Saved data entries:

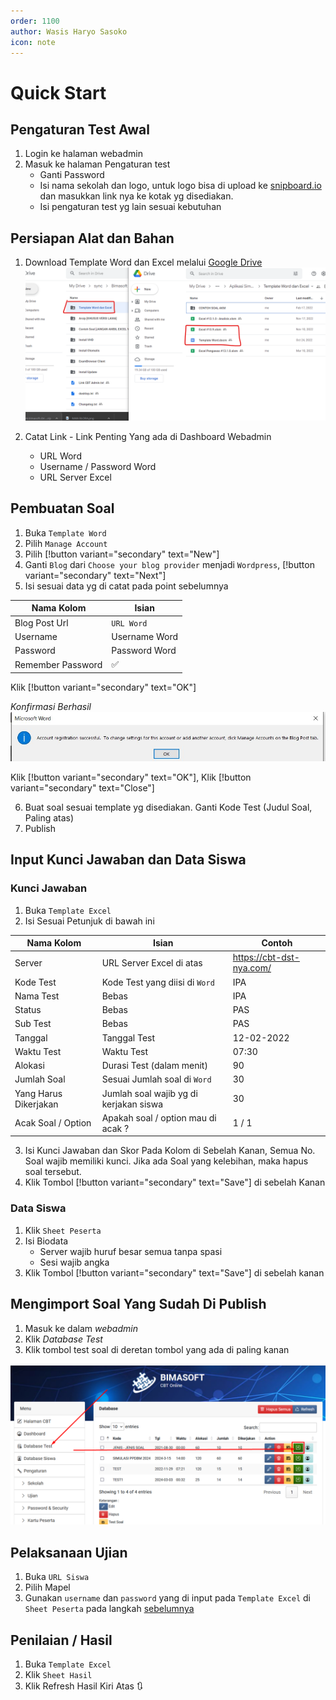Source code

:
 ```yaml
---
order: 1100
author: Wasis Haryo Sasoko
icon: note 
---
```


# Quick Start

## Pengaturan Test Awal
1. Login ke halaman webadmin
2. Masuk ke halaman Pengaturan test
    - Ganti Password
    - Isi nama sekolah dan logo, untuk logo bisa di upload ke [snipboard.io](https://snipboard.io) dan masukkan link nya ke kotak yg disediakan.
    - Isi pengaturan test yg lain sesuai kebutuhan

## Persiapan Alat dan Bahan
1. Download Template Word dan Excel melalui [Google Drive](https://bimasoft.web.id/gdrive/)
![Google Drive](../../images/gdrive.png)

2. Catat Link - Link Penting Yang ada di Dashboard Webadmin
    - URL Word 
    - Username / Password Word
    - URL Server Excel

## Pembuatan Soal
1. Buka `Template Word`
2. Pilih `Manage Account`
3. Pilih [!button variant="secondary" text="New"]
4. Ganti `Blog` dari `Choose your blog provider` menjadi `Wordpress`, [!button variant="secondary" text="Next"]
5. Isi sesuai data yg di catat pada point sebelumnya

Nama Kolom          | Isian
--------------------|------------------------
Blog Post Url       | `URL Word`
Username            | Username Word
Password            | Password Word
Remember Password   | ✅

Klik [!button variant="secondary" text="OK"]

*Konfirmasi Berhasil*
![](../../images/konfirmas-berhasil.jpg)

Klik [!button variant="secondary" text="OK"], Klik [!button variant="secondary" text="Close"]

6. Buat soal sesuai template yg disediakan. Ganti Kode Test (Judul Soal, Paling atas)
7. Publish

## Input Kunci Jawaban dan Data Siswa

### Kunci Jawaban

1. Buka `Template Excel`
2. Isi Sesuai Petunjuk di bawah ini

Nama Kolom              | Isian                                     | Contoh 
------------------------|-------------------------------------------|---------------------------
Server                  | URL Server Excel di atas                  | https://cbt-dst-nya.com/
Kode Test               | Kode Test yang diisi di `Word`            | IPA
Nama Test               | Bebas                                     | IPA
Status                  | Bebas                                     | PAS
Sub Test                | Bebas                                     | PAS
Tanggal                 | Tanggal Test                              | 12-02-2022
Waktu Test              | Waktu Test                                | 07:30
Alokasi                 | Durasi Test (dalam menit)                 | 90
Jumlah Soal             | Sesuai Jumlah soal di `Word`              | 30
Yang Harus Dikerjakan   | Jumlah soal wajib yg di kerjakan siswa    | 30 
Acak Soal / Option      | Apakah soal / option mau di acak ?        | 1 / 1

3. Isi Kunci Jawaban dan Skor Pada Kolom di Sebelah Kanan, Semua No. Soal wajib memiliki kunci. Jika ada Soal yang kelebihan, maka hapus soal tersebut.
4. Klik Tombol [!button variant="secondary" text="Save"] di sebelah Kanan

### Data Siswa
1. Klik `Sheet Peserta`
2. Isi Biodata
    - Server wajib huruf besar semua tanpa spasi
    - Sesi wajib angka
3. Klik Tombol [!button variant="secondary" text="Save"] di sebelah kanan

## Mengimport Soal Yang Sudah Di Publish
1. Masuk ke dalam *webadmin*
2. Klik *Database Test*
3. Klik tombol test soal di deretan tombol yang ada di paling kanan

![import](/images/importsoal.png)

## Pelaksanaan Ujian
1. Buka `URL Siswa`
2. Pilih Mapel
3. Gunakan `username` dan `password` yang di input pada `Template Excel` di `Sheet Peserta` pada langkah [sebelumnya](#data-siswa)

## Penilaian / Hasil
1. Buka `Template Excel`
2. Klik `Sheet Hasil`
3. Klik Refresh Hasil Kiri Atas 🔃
* * *
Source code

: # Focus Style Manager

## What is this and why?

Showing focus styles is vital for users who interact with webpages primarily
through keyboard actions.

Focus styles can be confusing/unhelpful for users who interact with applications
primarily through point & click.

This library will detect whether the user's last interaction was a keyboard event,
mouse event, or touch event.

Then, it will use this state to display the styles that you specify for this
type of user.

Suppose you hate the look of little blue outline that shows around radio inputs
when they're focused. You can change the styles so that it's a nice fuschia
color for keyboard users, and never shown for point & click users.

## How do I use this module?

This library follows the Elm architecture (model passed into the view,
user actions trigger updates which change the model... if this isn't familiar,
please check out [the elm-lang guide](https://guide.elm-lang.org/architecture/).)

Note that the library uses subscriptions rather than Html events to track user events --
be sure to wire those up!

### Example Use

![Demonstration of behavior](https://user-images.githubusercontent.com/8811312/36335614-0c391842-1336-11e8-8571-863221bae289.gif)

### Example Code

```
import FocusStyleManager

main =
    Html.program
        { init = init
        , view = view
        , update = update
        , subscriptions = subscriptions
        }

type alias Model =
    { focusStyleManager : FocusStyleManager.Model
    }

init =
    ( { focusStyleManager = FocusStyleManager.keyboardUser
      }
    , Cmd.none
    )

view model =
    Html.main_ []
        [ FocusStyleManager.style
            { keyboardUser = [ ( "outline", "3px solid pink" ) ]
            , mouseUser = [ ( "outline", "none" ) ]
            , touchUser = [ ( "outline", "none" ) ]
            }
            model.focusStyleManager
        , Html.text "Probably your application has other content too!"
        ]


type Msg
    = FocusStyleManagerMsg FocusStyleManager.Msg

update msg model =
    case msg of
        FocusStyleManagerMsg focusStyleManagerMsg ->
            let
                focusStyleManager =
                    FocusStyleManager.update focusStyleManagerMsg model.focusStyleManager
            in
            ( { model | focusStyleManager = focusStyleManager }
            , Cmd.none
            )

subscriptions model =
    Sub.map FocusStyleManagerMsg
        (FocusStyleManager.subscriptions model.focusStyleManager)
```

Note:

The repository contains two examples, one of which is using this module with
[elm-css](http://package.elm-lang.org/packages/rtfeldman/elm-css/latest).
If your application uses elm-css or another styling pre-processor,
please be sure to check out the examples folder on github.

◆ YOUR ASSIGNMENT ◆
Each line with the word "Jumlah" in the records above belongs in the result; copy all of them.

◆ ANSWER FOR THE TASK ◆
Jumlah Soal             | Sesuai Jumlah soal di `Word`              | 30
Yang Harus Dikerjakan   | Jumlah soal wajib yg di kerjakan siswa    | 30 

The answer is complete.